Jalen Rose admits it's not easy to open and operate a charter school but he is committed to doing it in Detroit.
Rose, a former NBA player, member of the Fab Five at the University of Michigan and current ESPN and ABC analyst spends a lot of his time focused on his public charter school, the Jalen Rose Leadership Academy in northwest Detroit.
Local 4's Rhonda Walker recently interviewed him about the school and why he wanted to open it.
"That's the best way I feel like it is to give back to our young men and women. I always felt like the eight most important years of somebody's growth is the four that they should be in high school and the 4 that they should be in college," said Jalen Rose. "You ask any adult where their dreams went awry, a lot of times it happens during the eight year period when they start driving start trying to figure out whether you are a leader or a follower. You start being exposed to sex, drugs, violence, gangs and all of a sudden you start making poor decisions and or great decisions that influence your future."
Rose opened the Jalen Rose Leadership Academy in 2011. This year it has about 200 9th and 10th grade students. Rose plans to expand another grade level each year.
The motto of the school is "Enter a learner. Exit a leader." The kids see that message as soon as they walk into the school.
"It's really about choices and while we want you to be very well versed and educated also you got to be able to handle yourself out here and in real life situations," said Rose.
Rose wants his school to be a safe learning environment and keeps it small with a 20 to one student teacher ratio. The school offers real world and project based experiences and leadership training.
"We are asking for a longer school day 8 a.m. to 4:30 p.m.," said Rose. "A longer school year, 211 days, in order for our young men and women to compete in the global economy that is what it is going take."
JRLA, as it is often called, is a public charter high school.

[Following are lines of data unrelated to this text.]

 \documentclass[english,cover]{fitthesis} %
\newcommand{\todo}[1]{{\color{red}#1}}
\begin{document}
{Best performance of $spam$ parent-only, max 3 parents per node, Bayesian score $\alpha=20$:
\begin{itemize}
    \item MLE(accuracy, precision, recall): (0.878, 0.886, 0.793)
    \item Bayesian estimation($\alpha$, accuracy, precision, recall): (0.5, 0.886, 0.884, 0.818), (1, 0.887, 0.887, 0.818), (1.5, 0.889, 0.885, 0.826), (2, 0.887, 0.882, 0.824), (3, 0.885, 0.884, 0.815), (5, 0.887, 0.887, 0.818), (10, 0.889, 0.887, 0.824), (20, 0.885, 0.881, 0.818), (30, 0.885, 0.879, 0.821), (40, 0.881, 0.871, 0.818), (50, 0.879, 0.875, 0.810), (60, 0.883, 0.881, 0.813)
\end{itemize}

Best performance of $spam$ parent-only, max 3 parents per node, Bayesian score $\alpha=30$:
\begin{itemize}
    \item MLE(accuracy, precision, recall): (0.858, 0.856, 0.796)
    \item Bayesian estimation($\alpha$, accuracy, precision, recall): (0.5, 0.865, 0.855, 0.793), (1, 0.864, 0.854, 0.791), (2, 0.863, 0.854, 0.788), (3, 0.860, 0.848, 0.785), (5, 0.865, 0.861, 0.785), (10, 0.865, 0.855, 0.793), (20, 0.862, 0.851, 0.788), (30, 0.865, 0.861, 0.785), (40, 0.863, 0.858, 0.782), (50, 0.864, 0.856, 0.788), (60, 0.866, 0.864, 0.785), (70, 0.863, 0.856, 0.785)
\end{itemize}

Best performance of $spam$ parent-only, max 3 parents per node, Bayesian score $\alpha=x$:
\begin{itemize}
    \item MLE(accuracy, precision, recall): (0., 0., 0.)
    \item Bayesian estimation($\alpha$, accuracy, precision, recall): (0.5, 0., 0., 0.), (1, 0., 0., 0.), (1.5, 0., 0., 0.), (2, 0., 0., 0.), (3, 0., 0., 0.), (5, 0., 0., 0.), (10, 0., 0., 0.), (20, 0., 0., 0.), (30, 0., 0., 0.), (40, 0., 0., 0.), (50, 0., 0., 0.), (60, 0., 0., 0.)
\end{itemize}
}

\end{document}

It is partially funded by Michigan Future Schools and has committed to having 85 percent of its students graduate high school, 85 percent to go onto college and 85 percent to earn a college degree.
That can be a high expectation, especially when some students enter JRLA behind their grade level in reading and math. Rose keeps it in perspective.

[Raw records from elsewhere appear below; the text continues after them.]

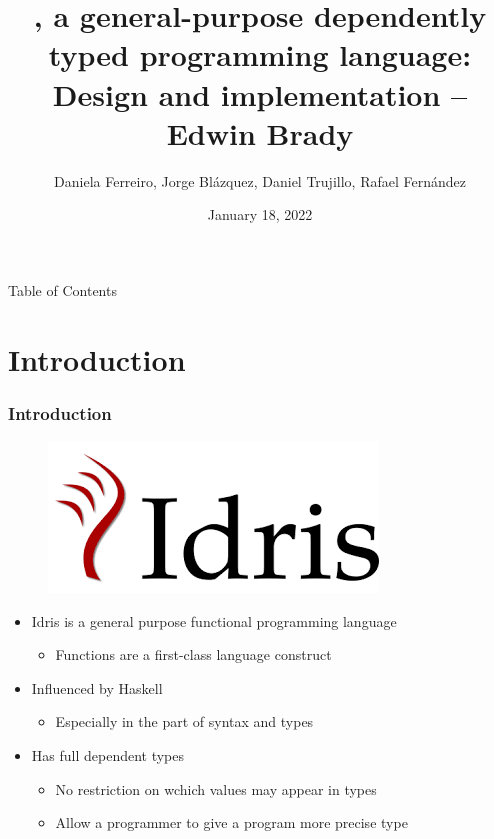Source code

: \documentclass{beamer}
\title{\Idris, a general-purpose dependently typed programming language: Design and implementation -- Edwin Brady}
\author{Daniela Ferreiro, Jorge Blázquez, Daniel Trujillo, Rafael Fernández}
\date{January 18, 2022}
\begin{document}
\frame{\titlepage}

\begin{frame}{Table of Contents}
	\tableofcontents
\end{frame}
\newcommand{\intro}{Introduction}
\section{\intro}
\label{sec:intro}

\begin{frame}
	\frametitle{\intro}
	\begin{figure}
		\includegraphics[width=0.3\linewidth]{pics/idris.png}
		\label{fig:boat1}
	\end{figure}
	\begin{itemize}
		\setlength\itemsep{1em} 
		\item Idris is a general purpose functional programming language
		\begin{itemize}
			\item Functions are a first-class language construct
		\end{itemize}  
		\item Influenced by Haskell
		\begin{itemize}
			\item Especially in the part of syntax and types
		\end{itemize}   
		\item Has full dependent types
		\begin{itemize}
			\item No restriction on wchich values may appear in types
			\item Allow a programmer to give a program more precise type
		\end{itemize}   
	\end{itemize}
\end{frame}

\newcommand{\dependentTypes}{Dependent Types}
\end{document}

"If you get a 9th grader that is reading at a 4th grade level and that young man or that young woman grows up to be functioning member of society with a job with a family and creates a positive outcome as opposed to become a carjacker or a killer or a drug dealer," said Rose. "Of course we want Rhodes Scholars, of course we want people to go on to be graduates and be great ambassadors of the city of Detroit, but more importantly this is about building back up the city."
It is too soon to measure the success of Rose's charter school.
Michigan Future Schools, which creates small high schools in Detroit to help prepare students to quality and succeed in college, issued this statement about the school.
"Michigan Future is proud to have been one of the first investors in the Jalen Rose Leadership Academy. We made a four year $800,000 grant to the school. Like most start-up schools, Jalen Rose Leadership Academy has faced daunting challenges but Jalen's commitment to the school has been consistent and unwavering. The kids at JRLA know they have a school founder who is fully committed to their success in high school and beyond. We at Michigan Future Schools are committed to working with Jalen and his team to create a great school."
JRLA was issued its contract to operate under The Governor John Engler Center for Charter Schools at Central Michigan University.
"Jalen Rose Leadership Academy is one of the newest schools in our portfolio and we are working closely with the Board of Directors to address common issues with new school start-ups, which include the academic, operational and financial challenges of providing a quality educational experience for their students. We recognize that developing successful urban high schools is one of the most difficult challenges in K-12 public education today. CMU values our partnership with the JRLA board as they strive to provide educational options for students in Detroit and to prepare them academically for success in college, work and life," said Cindy Schumacher, Executive Director for The Governor John Engler Center for Charter Schools at CMU.
A real challenge for Rose is raising the money necessary to provide the education he wants these children to get.
"The money we get for the state keeps on the lights and pays our teachers, everything else wee have to find ways to raise funds," said Rose.
As part of his fundraising efforts, Jalen Rose has also issued The Detroit Challenge to area businesses. He is looking for 15 companies or individuals in metro Detroit to partner with JRLA by making a $10,000 donation to help the school create educational opportunities Rose envisions for the school. Happy's Pizza and Lady Janes Haircuts for Men have already made that commitment. For details click here.
Rose graduated from southwestern high school, and continued on to the University of Michigan where he was one of the five freshman basketball players known as the Fab Five. He spent 13 years in the NBA and is now an ESPN and ABC analyst.
Prior to opening JRLA, Rose created the Jalen Rose Foundation, creating opportunities for underserved youth including in his hometown. Those opportunities include college scholarships.
"The Jalen Rose Leadership Academy is not just my name on the building. It's blood sweat and tears. It takes a lot of time and energy manpower and money and so many people working on this project that are getting below what they normally getting paid that are working on this project pro bono, that have really dedicated themselves to help me see this vision through," said Rose.
Students who attend JRLA love the school and the motto "Enter a Learner. Exit a Leader."
"They want you to come to school focused, ready and leaving, taking what you learn here out into your communities," said Aubrey Williams.